Monday, January 16, 2012

{on imagination, and tiny kitchens}

This is not a post about amazing transformations. Your eyes will not pop. Your jaw will not drop. You might find yourself asking just what you're supposed to be looking at (I mean, apart from the cute baby). 

That's okay.

What I can show you is a broken old cabinet becoming a pint-size kitchen, while still looking pretty much like a broken old cabinet. 

But this post isn't really about kitchens. I've seen so many clever and beautiful little play kitchens that nothing really amazes me anymore. Oh, it has a fully-functioning stove that you built from tissue-paper and pipe-cleaners? What, it only cost you $74, and took sixty hours to make? That's nice.

This post is about imagination. 

Not my imagination; my big clomping parent imagination. That's what I'd been caught up in. Imagining what I could build, how I could have the most fun decorating it and all the cool features I'd like to add. It'll be all white with grey details -- modern, Scandinavian, she'll love it. No, I'll love it. 

Instead, we went with a bare little kitchen that I hope will let Tilly's imagination run wild. Our cooling rack, upside down, jammed where the drawer used to be. Wooden pegs and double-sided tape to hold up her apron. An Ovaltine pot for utensils. And... done.
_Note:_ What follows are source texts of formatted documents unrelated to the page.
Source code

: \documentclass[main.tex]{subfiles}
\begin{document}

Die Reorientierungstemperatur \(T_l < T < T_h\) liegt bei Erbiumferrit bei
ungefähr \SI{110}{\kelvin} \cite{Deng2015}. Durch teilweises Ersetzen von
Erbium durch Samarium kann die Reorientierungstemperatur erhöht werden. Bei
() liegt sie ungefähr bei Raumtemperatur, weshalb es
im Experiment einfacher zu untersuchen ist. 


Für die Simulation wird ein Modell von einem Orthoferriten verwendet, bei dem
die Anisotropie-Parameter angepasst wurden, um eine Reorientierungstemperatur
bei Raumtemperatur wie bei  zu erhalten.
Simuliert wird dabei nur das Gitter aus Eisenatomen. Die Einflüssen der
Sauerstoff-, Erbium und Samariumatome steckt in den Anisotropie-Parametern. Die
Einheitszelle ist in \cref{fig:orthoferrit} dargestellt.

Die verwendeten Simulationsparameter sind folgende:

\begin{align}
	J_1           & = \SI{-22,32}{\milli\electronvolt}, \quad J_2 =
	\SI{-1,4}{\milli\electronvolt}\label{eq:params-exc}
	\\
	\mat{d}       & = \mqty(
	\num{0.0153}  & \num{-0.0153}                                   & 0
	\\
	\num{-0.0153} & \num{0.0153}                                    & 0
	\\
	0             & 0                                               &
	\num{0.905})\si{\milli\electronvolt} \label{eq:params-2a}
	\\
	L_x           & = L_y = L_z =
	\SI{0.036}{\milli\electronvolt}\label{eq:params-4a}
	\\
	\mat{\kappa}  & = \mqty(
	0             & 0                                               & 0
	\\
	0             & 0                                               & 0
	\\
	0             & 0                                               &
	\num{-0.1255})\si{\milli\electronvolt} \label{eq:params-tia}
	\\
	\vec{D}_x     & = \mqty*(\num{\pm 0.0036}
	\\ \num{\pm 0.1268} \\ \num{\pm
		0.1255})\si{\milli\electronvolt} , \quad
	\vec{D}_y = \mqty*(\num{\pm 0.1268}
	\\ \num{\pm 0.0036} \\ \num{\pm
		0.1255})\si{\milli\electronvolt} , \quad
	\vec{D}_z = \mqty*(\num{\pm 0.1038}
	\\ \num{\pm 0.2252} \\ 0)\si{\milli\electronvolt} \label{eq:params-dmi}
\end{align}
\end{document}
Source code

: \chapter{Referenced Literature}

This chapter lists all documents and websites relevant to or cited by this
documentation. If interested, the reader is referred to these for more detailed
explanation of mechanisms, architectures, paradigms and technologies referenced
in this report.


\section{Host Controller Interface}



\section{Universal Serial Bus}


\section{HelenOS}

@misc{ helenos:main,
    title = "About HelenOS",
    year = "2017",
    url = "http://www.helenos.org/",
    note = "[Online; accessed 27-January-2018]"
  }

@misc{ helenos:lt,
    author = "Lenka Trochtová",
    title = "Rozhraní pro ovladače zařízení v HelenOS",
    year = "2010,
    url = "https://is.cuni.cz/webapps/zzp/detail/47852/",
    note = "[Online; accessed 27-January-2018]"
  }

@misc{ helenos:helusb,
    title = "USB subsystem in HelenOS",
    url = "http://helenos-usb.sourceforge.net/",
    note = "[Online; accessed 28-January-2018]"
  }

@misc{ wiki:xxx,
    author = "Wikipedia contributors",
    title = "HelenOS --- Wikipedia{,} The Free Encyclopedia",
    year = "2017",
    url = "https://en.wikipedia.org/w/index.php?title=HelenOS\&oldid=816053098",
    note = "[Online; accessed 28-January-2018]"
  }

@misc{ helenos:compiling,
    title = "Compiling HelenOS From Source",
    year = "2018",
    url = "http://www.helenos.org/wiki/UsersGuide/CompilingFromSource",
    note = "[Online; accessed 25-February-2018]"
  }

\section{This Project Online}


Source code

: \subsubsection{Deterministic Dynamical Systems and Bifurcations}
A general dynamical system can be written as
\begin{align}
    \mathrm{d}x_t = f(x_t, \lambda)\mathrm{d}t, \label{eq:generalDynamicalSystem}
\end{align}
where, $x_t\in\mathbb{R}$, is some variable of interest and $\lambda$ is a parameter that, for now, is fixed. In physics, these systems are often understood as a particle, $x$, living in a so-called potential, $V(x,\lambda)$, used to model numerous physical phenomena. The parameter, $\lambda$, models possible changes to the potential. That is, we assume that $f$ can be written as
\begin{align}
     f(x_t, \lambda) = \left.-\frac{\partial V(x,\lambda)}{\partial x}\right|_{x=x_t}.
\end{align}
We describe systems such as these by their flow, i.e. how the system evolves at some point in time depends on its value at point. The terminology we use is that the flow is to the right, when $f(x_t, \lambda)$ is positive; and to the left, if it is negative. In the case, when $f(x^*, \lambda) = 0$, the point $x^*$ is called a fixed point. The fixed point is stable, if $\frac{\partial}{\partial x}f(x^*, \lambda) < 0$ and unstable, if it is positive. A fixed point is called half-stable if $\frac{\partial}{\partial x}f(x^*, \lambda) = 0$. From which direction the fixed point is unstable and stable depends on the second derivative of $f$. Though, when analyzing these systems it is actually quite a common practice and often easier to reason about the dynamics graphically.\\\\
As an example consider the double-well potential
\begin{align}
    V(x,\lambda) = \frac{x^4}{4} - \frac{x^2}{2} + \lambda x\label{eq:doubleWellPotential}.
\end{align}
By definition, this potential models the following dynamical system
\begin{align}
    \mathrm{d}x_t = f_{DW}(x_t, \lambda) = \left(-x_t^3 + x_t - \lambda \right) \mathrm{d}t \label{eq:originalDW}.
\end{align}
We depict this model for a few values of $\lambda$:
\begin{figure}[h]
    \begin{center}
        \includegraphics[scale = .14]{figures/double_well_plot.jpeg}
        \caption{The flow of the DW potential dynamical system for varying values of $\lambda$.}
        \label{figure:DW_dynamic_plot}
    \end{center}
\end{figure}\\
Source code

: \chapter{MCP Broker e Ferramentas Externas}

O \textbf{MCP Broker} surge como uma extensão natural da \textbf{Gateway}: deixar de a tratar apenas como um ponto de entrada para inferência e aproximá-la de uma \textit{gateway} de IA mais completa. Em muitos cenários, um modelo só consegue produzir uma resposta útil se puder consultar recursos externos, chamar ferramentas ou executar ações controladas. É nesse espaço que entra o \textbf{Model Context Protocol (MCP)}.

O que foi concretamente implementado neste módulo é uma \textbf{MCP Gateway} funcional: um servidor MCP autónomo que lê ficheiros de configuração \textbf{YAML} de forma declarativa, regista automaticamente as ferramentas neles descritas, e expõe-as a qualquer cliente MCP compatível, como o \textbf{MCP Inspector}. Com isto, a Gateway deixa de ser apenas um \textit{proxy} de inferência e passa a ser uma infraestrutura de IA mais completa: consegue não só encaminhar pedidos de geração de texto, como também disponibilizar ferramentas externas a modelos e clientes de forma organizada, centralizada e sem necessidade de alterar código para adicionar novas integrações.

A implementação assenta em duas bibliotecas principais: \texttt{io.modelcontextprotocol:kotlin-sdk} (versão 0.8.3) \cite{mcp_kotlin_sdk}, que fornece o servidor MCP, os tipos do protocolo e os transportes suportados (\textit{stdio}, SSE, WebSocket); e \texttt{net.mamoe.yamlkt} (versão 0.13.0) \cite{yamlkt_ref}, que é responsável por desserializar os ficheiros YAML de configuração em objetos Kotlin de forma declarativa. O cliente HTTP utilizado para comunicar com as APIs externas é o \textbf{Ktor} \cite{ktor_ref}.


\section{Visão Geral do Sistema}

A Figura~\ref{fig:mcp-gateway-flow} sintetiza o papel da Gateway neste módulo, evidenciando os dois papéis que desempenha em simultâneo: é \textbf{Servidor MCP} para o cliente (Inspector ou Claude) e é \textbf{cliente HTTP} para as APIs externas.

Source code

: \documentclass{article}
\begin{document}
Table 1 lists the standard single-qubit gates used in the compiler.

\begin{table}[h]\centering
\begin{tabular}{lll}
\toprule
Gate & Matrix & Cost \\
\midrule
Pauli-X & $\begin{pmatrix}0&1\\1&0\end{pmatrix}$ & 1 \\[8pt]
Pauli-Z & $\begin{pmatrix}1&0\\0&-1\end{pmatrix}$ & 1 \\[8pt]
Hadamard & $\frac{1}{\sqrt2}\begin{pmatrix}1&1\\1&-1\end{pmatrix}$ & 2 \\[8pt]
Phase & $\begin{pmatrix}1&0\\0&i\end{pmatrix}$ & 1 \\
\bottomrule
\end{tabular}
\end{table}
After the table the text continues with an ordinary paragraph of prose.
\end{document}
A zero-budget kitchen, built in ten minutes.

If she wants the counter to be a stove, she'll put a pan there. If she wants it to be a sink, a bowl. If, in a week or two she wants to add knobs and burners, we'll draw some on, or cut some out of felt. The point is, the designing is fun. And now she can be a part of that fun. 

I promise, this is not a post that is against fancy play-kitchens. I just about die with envy whenever we get to play with a beautiful shiny little stove, and raid a well-stocked mini-pantry. Aw, the tiny pizza. Aw, the tiny utensils. This post is against sitting around feeling defeated that you'll never make anything as good as the things you've seen online, though. 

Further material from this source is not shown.